--- Dataset content Enclosed Below ---

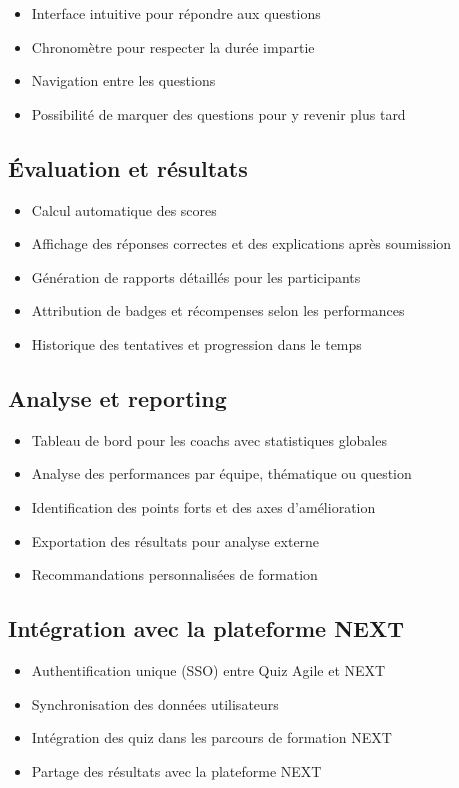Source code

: \documentclass[12pt,a4paper]{report}
\begin{document}
\begin{itemize}
\item Interface intuitive pour répondre aux questions
\item Chronomètre pour respecter la durée impartie
\item Navigation entre les questions
\item Possibilité de marquer des questions pour y revenir plus tard
\end{itemize}

\subsection{Évaluation et résultats}

\begin{itemize}
\item Calcul automatique des scores
\item Affichage des réponses correctes et des explications après soumission
\item Génération de rapports détaillés pour les participants
\item Attribution de badges et récompenses selon les performances
\item Historique des tentatives et progression dans le temps
\end{itemize}

\subsection{Analyse et reporting}

\begin{itemize}
\item Tableau de bord pour les coachs avec statistiques globales
\item Analyse des performances par équipe, thématique ou question
\item Identification des points forts et des axes d'amélioration
\item Exportation des résultats pour analyse externe
\item Recommandations personnalisées de formation
\end{itemize}

\subsection{Intégration avec la plateforme NEXT}

\begin{itemize}
\item Authentification unique (SSO) entre Quiz Agile et NEXT
\item Synchronisation des données utilisateurs
\item Intégration des quiz dans les parcours de formation NEXT
\item Partage des résultats avec la plateforme NEXT
\end{itemize}
\end{document}
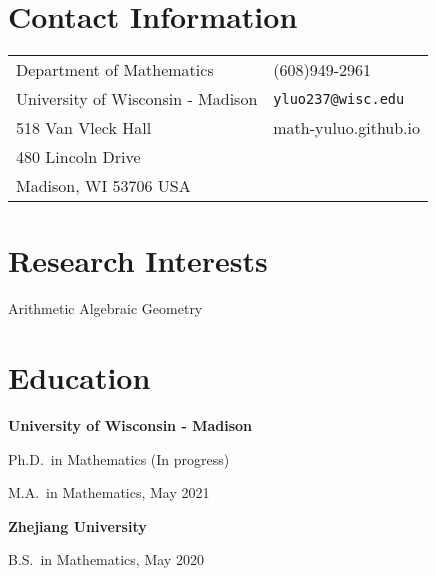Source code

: \documentclass[margin,line,pifont,palatino,courier]{res}
\newenvironment{list1}{
  \begin{list}{\ding{113}}{%
      \setlength{\itemsep}{0in}
      \setlength{\parsep}{0in} \setlength{\parskip}{0in}
      \setlength{\topsep}{0in} \setlength{\partopsep}{0in}
      \setlength{\leftmargin}{0.17in}}}{\end{list}}
\begin{document}

\begin{resume}

\section{\sc Contact Information}

\vspace{.05in}
\begin{tabular}{@{}p{2.75in}p{2in}}
Department of Mathematics & (608)949-2961 \\
University of Wisconsin - Madison                      & \verb+yluo237@wisc.edu+\\
518 Van Vleck Hall                 & 
math-yuluo.github.io\\
480 Lincoln Drive               & \\
Madison, WI 53706 USA               & \\
\end{tabular}


\section{\sc Research Interests}
Arithmetic Algebraic Geometry

\section{\sc Education}

{\bf University of Wisconsin - Madison}\\
\vspace*{-.1in}
\begin{list1}
\item[] Ph.D.~in Mathematics (In progress)


\item[] M.A.~in Mathematics, May 2021
\end{list1}

{\bf Zhejiang University}\\
\vspace*{-.1in}
\begin{list1}
\item[] B.S.~in Mathematics, May 2020

\end{list1}








\end{resume}
\end{document}
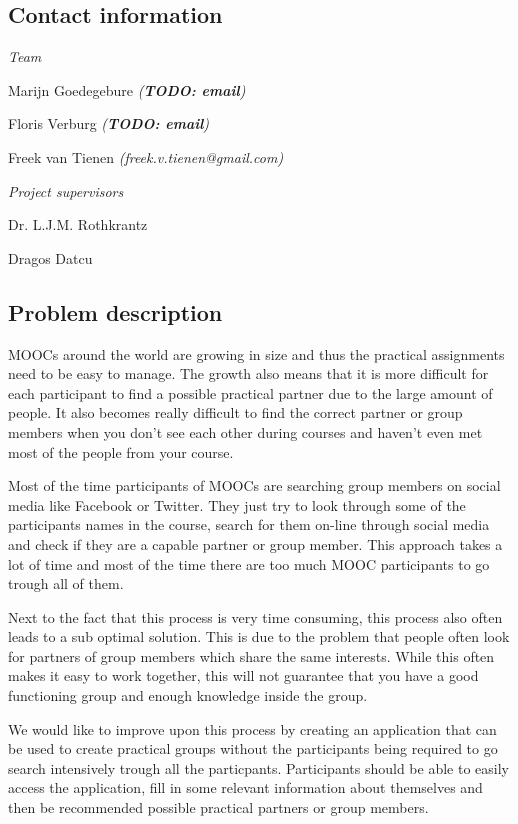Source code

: \documentclass[]{article}
\newcommand{\TODO}[1]{{\color{red}\textbf{TODO: #1}}}
\begin{document}
\subsection{Contact information}
\emph{Team}

Marijn Goedegebure
\emph{(\TODO{email})}

Floris Verburg
\emph{(\TODO{email})}

Freek van Tienen
\emph{(freek.v.tienen@gmail.com)}

\noindent\emph{Project supervisors}

Dr. L.J.M. Rothkrantz

Dragos Datcu

\subsection{Problem description}
MOOCs around the world are growing in size and thus the practical assignments need to be easy to manage.
The growth also means that it is more difficult for each participant to find a possible practical partner due to the large amount of people.
It also becomes really difficult to find the correct partner or group members when you don't see each other during courses and haven't even met most of the people from your course.

Most of the time participants of MOOCs are searching group members on social media like Facebook or Twitter.
They just try to look through some of the participants names in the course, search for them on-line through social media and check if they are a capable partner or group member.
This approach takes a lot of time and most of the time there are too much MOOC participants to go trough all of them.

Next to the fact that this process is very time consuming, this process also often leads to a sub optimal solution.
This is due to the problem that people often look for partners of group members which share the same interests.
While this often makes it easy to work together, this will not guarantee that you have a good functioning group and enough knowledge inside the group.

We would like to improve upon this process by creating an application that can be used to create practical groups without the participants being required to go search intensively trough all the particpants.
Participants should be able to easily access the application, fill in some relevant information about themselves and then be recommended possible practical partners or group members.
\end{document}
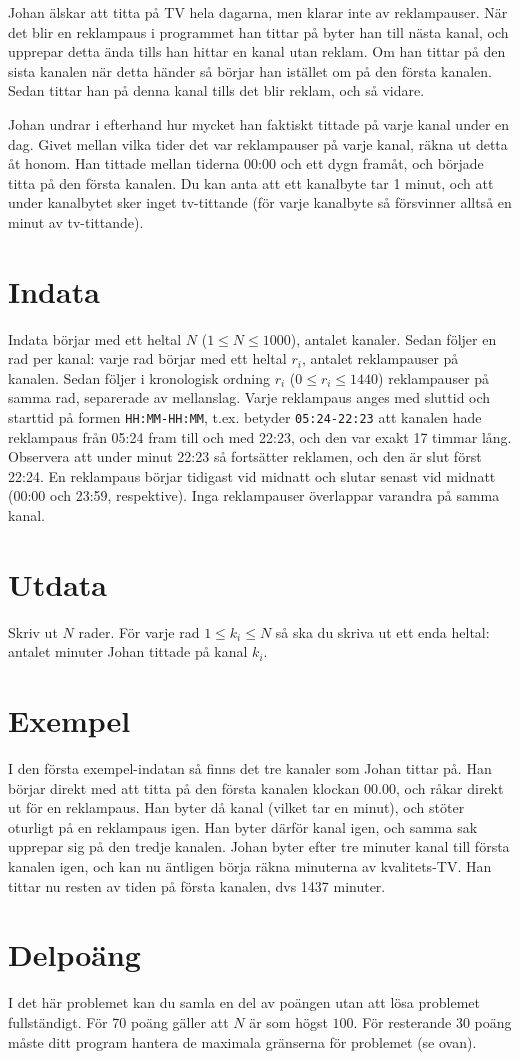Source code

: 
Johan älskar att titta på TV hela dagarna, men klarar inte av reklampauser. När det blir en reklampaus i programmet han tittar på byter han till nästa kanal, och upprepar detta ända tills han hittar en kanal utan reklam. Om han tittar på den sista kanalen när detta händer så börjar han istället om på den första kanalen. Sedan tittar han på denna kanal tills det blir reklam, och så vidare.

Johan undrar i efterhand hur mycket han faktiskt tittade på varje kanal under en dag. Givet mellan vilka tider det var reklampauser på varje kanal, räkna ut detta åt honom. Han tittade mellan tiderna 00:00 och ett dygn framåt, och började titta på den första kanalen. Du kan anta att ett kanalbyte tar 1 minut, och att under kanalbytet sker inget tv-tittande (för varje kanalbyte så försvinner alltså en minut av tv-tittande).

\section*{Indata}
Indata börjar med ett heltal $N$ ($1 \leq N \leq 1000$), antalet kanaler. Sedan följer en rad per kanal: varje rad börjar med ett heltal $r_i$, antalet reklampauser på kanalen. Sedan följer i kronologisk ordning $r_i$ ($0 \leq r_i \leq 1440$) reklampauser på samma rad, separerade av mellanslag. Varje reklampaus anges med sluttid och starttid på formen \texttt{HH:MM-HH:MM}, t.ex. betyder \texttt{05:24-22:23} att kanalen hade reklampaus från 05:24 fram till och med 22:23, och den var exakt 17 timmar lång. Observera att under minut 22:23 så fortsätter reklamen, och den är slut först 22:24. En reklampaus börjar tidigast vid midnatt och slutar senast vid midnatt (00:00 och 23:59, respektive). Inga reklampauser överlappar varandra på samma kanal.

\section*{Utdata}
Skriv ut $N$ rader. För varje rad $1 \leq k_i \leq N$ så ska du skriva ut ett enda heltal: antalet minuter Johan tittade på kanal $k_i$.

\section*{Exempel}
I den första exempel-indatan så finns det tre kanaler som Johan tittar på. Han börjar direkt med att titta på den första kanalen klockan 00.00, och råkar direkt ut för en reklampaus. Han byter då kanal (vilket tar en minut), och stöter oturligt på en reklampaus igen. Han byter därför kanal igen, och samma sak upprepar sig på den tredje kanalen. Johan byter efter tre minuter kanal till första kanalen igen, och kan nu äntligen börja räkna minuterna av kvalitets-TV. Han tittar nu resten av tiden på första kanalen, dvs 1437 minuter.

\section*{Delpoäng}
I det här problemet kan du samla en del av poängen utan att lösa problemet fullständigt. För 70 poäng gäller att $N$ är som högst $100$. För resterande 30 poäng måste ditt program hantera de maximala gränserna för problemet (se ovan).
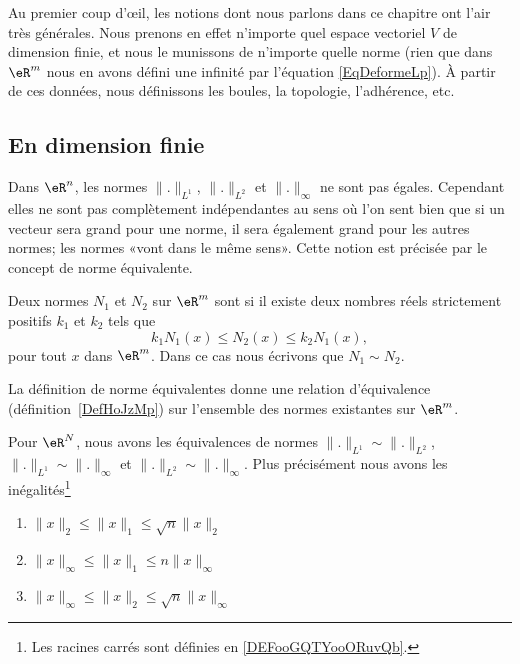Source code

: Au premier coup d'œil, les notions dont nous parlons dans ce chapitre ont l'air très générales. Nous prenons en effet n'importe quel espace vectoriel $V$ de dimension finie, et nous le munissons de n'importe quelle norme (rien que dans $\eR^m$ nous en avons défini une infinité par l'équation \eqref{EqDeformeLp}). À partir de ces données, nous définissons les boules, la topologie, l'adhérence, etc.

\subsection{En dimension finie}

Dans $\eR^n$, les normes $\| . \|_{L^1}$, $\| . \|_{L^2}$ et $\| . \|_{\infty}$ ne sont pas égales. Cependant elles ne sont pas complètement indépendantes au sens où l'on sent bien que si un vecteur sera grand pour une norme, il sera également grand pour les autres normes; les normes «vont dans le même sens». Cette notion est précisée par le concept de norme équivalente.

\begin{definition}		\label{DefEquivNorm}
    Deux normes $N_1$ et $N_2$ sur $\eR^m$ sont  si il existe deux nombres réels strictement positifs $k_1$ et $k_2$ tels que
	\begin{equation}
		k_1N_1(x)\leq N_2(x)\leq k_2 N_1(x),
	\end{equation}
	pour tout $x$ dans $\eR^m$. Dans ce cas nous écrivons que $N_1\sim N_2$.
\end{definition}

\begin{lemma}       \label{LEMooHAITooWdtLAN}
    La définition de norme équivalentes donne une relation d'équivalence (définition~\ref{DefHoJzMp}) sur l'ensemble des normes existantes sur $\eR^m$.
\end{lemma}

\begin{proposition} \label{PropLJEJooMOWPNi}
    Pour \( \eR^N\), nous avons les équivalences de normes $\| . \|_{L^1}\sim\| . \|_{L^2}$, $\| . \|_{L^1}\sim\| . \|_{\infty}$ et $\| . \|_{L^2}\sim\| . \|_{\infty}$. Plus précisément nous avons les inégalités\footnote{Les racines carrés sont définies en \ref{DEFooGQTYooORuvQb}.}
    \begin{enumerate}
        \item\label{ItemABSGooQODmLNi}
           $ \| x \|_2\leq \| x \|_1\leq\sqrt{n}\| x \|_2$
        \item\label{ItemABSGooQODmLNii}
            $\| x \|_{\infty}\leq \| x \|_1\leq n \| x \|_{\infty}$
        \item\label{ItemABSGooQODmLNiii}
            $\| x \|_{\infty}\leq \| x \|_2\leq \sqrt{n}\| x \|_{\infty}$
    \end{enumerate}
\end{proposition}


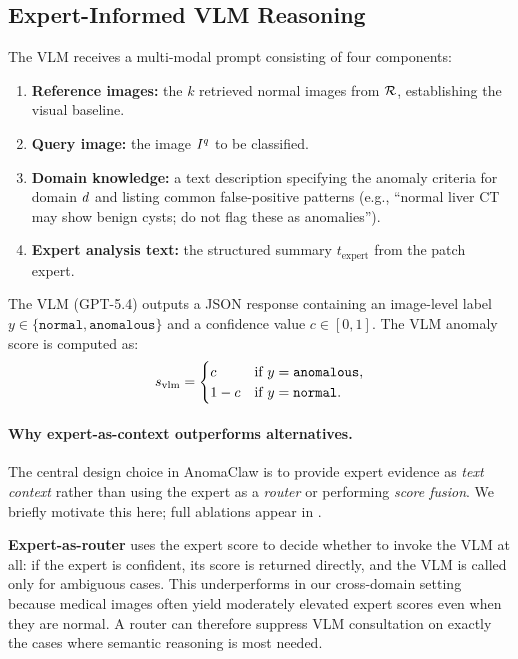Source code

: \subsection{Expert-Informed VLM Reasoning}
\label{sec:vlm}

The VLM receives a multi-modal prompt consisting of four components:
\begin{enumerate}[leftmargin=*,itemsep=1pt]
    \item \textbf{Reference images:} the $k$ retrieved normal images from $\refset$, establishing the visual baseline.
    \item \textbf{Query image:} the image $\query$ to be classified.
    \item \textbf{Domain knowledge:} a text description specifying the anomaly criteria for domain $\domcode$ and listing common false-positive patterns (e.g., ``normal liver CT may show benign cysts; do not flag these as anomalies'').
    \item \textbf{Expert analysis text:} the structured summary $t_{\text{expert}}$ from the patch expert.
\end{enumerate}
The VLM (GPT-5.4) outputs a JSON response containing an image-level label $y \in \{\texttt{normal}, \texttt{anomalous}\}$ and a confidence value $c \in [0,1]$.
The VLM anomaly score is computed as:
\begin{equation}
    \ascore_{\text{vlm}} =
    \begin{cases}
        c & \text{if } y = \texttt{anomalous}, \\
        1 - c & \text{if } y = \texttt{normal}.
    \end{cases}
    \label{eq:vlm_score}
\end{equation}

\paragraph{Why expert-as-context outperforms alternatives.}
The central design choice in AnomaClaw is to provide expert evidence as \emph{text context} rather than using the expert as a \emph{router} or performing \emph{score fusion}.
We briefly motivate this here; full ablations appear in .

\textbf{Expert-as-router} uses the expert score to decide whether to invoke the VLM at all: if the expert is confident, its score is returned directly, and the VLM is called only for ambiguous cases.
This underperforms in our cross-domain setting because medical images often yield moderately elevated expert scores even when they are normal.
A router can therefore suppress VLM consultation on exactly the cases where semantic reasoning is most needed.

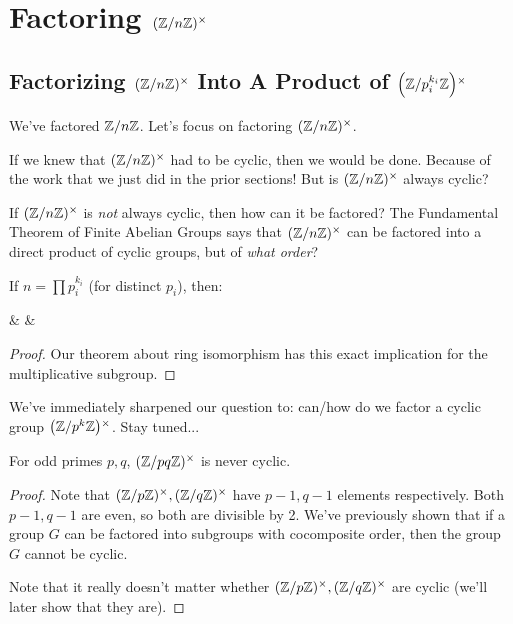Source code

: \section{Factoring $\Zmodnx$}

\subsection{Factorizing $\Zmodnx$ Into A Product of $\Zmodx{p_i^{k_i}}$}

\begin{remark}
  We've factored $\Zmodn$. Let's focus on factoring $\Zmodnx$.

  If we knew that $\Zmodnx$ had to be cyclic, then we would be done.
  Because of the work that we just did in the prior sections! But is
  $\Zmodnx$ always cyclic?

  If $\Zmodnx$ is \emph{not} always cyclic, then how can it be factored?
  The Fundamental Theorem of Finite Abelian Groups says that $\Zmodnx$
  can be factored into a direct product of cyclic groups, but of
  \emph{what order}?
\end{remark}

\begin{theorem}
  If $n = \prod p_i^{k_i}$ (for distinct $p_i$), then:

  \begin{nedqn}
  & \cong &
     \times \cdots \times {}
  \end{nedqn}
\end{theorem}

\begin{proof}
  Our theorem about ring isomorphism has this exact implication for the
  multiplicative subgroup.
\end{proof}

\begin{remark}
  We've immediately sharpened our question to: can/how do we factor a
  cyclic group $\Zmodx{p^k}$. Stay tuned...
\end{remark}

\begin{proposition}
  For odd primes $p, q$, $\Zmodx{pq}$ is never cyclic.
\end{proposition}

\begin{proof}
  Note that $\Zmodx{p}, \Zmodx{q}$ have $p-1, q-1$ elements
  respectively. Both $p-1, q-1$ are even, so both are divisible by 2.
  We've previously shown that if a group $G$ can be factored into
  subgroups with cocomposite order, then the group $G$ cannot be cyclic.

  Note that it really doesn't matter whether $\Zmodx{p}, \Zmodx{q}$ are
  cyclic (we'll later show that they are).
\end{proof}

--- End of Enclosed Dataset content ---

From the line holding "We've immediately sharpened" to the final line of the data, output each line exactly and nothing more.

Answer:
  We've immediately sharpened our question to: can/how do we factor a
  cyclic group $\Zmodx{p^k}$. Stay tuned...
\end{remark}

\begin{proposition}
  For odd primes $p, q$, $\Zmodx{pq}$ is never cyclic.
\end{proposition}

\begin{proof}
  Note that $\Zmodx{p}, \Zmodx{q}$ have $p-1, q-1$ elements
  respectively. Both $p-1, q-1$ are even, so both are divisible by 2.
  We've previously shown that if a group $G$ can be factored into
  subgroups with cocomposite order, then the group $G$ cannot be cyclic.

  Note that it really doesn't matter whether $\Zmodx{p}, \Zmodx{q}$ are
  cyclic (we'll later show that they are).
\end{proof}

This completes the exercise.